* **TO DO**: Could you return the lines below exactly, from the first line up to and including the line that holds "Since this module"?

* **SUPPLIED DATA**:
Content starts

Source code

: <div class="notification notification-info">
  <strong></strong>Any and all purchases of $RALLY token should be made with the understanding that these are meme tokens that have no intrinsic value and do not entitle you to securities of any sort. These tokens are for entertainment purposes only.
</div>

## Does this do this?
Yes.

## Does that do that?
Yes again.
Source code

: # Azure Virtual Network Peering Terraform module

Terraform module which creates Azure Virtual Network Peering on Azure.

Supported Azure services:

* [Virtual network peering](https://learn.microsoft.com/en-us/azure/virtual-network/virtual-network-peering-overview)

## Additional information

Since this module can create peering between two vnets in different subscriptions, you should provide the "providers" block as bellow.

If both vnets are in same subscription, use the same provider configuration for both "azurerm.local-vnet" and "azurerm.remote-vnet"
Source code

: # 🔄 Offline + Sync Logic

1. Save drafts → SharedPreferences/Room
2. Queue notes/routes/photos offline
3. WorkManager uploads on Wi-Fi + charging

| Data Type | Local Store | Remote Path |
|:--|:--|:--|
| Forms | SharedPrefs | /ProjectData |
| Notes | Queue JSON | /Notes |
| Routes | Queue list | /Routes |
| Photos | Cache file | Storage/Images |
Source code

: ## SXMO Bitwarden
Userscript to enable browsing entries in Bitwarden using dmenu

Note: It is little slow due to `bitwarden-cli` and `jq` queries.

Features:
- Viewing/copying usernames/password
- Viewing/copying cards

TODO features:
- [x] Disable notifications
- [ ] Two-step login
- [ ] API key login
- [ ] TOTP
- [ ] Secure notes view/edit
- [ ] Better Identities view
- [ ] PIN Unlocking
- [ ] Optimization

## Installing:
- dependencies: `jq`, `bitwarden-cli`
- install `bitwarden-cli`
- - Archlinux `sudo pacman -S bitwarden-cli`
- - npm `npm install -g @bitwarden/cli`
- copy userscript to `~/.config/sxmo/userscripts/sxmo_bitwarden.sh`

Content ends

* **FINISHED EXERCISE**:
Source code

: <div class="notification notification-info">
  <strong></strong>Any and all purchases of $RALLY token should be made with the understanding that these are meme tokens that have no intrinsic value and do not entitle you to securities of any sort. These tokens are for entertainment purposes only.
</div>

## Does this do this?
Yes.

## Does that do that?
Yes again.
Source code

: # Azure Virtual Network Peering Terraform module

Terraform module which creates Azure Virtual Network Peering on Azure.

Supported Azure services:

* [Virtual network peering](https://learn.microsoft.com/en-us/azure/virtual-network/virtual-network-peering-overview)

## Additional information

Since this module can create peering between two vnets in different subscriptions, you should provide the "providers" block as bellow.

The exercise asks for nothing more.